About 80% of Americans surveyed by Voya Financial said they hadn't taken the time to review or revise their retirement plan within the past year.
So simply taking a look at how your 401(k) or IRA performed in 2016 will mean you're already doing more than most Americans.
"You want to look at it at least once a year, if not quarterly," said James Nichols, Senior Vice President at Voya.
But you don't necessarily need to make changes to your game plan. Here are four things to ask yourself to make sure you're on track in the new year.
1. How much did I spend last year?
It's hard to know how much money you'll need in retirement if you don't know how much you spend each year to support your lifestyle. Experts suggest looking at a few months from the past year.
"Most people are blown away by their spend number," said Tim McGrath, a CFP and founding partner at Riverpoint Wealth Management.
That's partly because they don't take into account the one-time purchases, like a new couch or furnace, that don't occur each month.
"There's always something that's not in the budget that throws everything for a loop," McGrath said.
2. Can I increase my future contributions?
Don't think of your savings as a leftover. Put it in your budget along with your expenses.
Many financial planners suggest saving 15% of your gross income.
"When you're saving for a longer-term financial goal like retirement, it's prudent to save at least 15% of your income," Nichols said.
If you're not hitting that target yet, think about increasing your contribution by 1% at the start of the new year or when you get a raise.
In 2017, you can defer up to $18,000 of your salary to your 401(k) and contribute as much as $5,500 to your IRA -- the same amount as last year. (Once you're 50 or older, those caps increase to $24,000 in a 401(k) and $6,500 in an IRA.)
3. Did I max out my IRA last Year?
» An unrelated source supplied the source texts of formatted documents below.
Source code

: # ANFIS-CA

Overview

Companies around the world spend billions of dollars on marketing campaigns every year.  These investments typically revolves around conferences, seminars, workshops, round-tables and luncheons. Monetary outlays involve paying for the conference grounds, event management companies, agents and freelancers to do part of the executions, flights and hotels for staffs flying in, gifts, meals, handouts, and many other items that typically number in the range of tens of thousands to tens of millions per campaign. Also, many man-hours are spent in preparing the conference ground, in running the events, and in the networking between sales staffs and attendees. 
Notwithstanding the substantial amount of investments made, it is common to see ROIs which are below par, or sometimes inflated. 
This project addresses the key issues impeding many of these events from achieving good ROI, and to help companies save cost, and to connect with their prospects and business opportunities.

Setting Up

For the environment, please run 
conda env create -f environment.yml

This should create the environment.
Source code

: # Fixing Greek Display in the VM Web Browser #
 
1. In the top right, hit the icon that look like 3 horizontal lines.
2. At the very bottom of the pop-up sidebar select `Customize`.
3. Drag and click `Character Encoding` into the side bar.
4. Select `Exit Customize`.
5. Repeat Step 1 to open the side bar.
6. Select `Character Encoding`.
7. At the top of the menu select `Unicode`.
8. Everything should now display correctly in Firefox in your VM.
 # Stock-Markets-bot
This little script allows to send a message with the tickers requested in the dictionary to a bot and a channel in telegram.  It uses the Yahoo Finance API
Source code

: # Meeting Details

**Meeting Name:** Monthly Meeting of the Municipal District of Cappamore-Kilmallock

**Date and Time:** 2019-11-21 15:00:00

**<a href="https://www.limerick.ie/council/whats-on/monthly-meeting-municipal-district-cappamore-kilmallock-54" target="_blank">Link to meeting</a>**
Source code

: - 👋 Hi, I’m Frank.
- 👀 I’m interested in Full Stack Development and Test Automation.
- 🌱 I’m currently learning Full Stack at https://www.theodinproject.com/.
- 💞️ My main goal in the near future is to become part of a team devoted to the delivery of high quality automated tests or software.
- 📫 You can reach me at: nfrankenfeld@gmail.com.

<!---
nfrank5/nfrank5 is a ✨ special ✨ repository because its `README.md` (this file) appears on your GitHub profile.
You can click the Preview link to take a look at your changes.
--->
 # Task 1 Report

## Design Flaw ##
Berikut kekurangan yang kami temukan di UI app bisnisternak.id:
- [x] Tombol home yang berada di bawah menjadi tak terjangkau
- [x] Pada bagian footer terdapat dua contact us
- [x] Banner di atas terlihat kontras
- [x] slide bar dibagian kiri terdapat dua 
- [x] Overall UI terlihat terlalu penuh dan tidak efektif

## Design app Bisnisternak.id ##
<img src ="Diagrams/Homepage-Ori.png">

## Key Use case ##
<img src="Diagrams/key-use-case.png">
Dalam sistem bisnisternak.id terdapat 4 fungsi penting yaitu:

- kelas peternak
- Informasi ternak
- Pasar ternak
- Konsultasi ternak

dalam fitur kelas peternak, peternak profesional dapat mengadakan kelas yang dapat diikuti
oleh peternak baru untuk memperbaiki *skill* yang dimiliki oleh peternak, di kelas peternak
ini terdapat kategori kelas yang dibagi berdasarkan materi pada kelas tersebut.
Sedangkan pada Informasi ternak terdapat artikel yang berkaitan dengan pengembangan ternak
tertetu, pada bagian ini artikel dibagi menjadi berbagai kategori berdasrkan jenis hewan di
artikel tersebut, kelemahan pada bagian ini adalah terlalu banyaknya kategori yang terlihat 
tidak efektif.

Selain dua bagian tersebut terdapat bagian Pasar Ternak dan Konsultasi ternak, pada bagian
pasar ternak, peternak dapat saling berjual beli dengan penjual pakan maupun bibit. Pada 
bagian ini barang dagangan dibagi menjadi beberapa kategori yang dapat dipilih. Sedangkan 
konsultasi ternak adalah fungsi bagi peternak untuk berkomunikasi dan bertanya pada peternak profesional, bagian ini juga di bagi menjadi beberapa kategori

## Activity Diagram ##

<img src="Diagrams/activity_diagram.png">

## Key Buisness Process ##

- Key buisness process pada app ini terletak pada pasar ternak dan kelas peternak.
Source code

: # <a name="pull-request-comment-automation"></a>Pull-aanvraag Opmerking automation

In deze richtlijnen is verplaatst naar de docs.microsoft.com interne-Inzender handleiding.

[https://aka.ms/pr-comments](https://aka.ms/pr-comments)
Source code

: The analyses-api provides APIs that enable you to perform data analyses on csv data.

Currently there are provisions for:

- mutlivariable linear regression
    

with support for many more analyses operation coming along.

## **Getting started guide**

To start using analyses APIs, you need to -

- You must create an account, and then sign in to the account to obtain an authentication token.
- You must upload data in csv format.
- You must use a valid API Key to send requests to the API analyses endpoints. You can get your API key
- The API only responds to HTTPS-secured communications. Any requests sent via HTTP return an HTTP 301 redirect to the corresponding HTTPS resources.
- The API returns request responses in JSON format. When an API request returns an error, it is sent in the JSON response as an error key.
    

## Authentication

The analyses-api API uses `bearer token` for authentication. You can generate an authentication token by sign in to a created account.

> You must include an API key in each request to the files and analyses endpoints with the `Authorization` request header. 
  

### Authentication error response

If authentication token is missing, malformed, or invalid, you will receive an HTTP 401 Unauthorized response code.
There's still time.
New Year's Day has come and gone, but there's still time to play catchup on last year's savings goal. If you weren't able to contribute to your IRA in 2016 (or simply forgot), but have the financial means to do so now -- you're in luck.
You get an extra three months (or until you file your 2016 taxes) to contribute up to the cap for your Traditional, Roth or SEP IRA, said Megan Gorman, Managing Partner at Chequers Financial Management.
If you've already hit the limit in 2016, you can continue to contribute to your IRA and it will count toward the 2017 tax year.
You don't, however, get an extra three months to contribute up to the $18,000 max for your 401(k). Any money you contribute in the new year will automatically count towards your 2017 limit.
4. Are my investments balanced?
When you first set up your retirement portfolio you, hopefully, set a diversified mix of stocks and bonds that is appropriate for your age. The closer you get to retirement, the less risk you'll want to take on.
But sometimes your balance can get out of whack if particular stocks did better than others over the past year.
Nichols says a good rule of thumb is to rebalance your portfolio if any of your buckets are off by more than 5%.
If, for example, you're goal was to have 25% of your portfolio in international stocks and now they take up more than 30%, you might want to make a change. To get back to your original plan, you can either contribute less of your money to international stocks this year, or sell some and buy more of whatever bucket in your portfolio fell in value last year.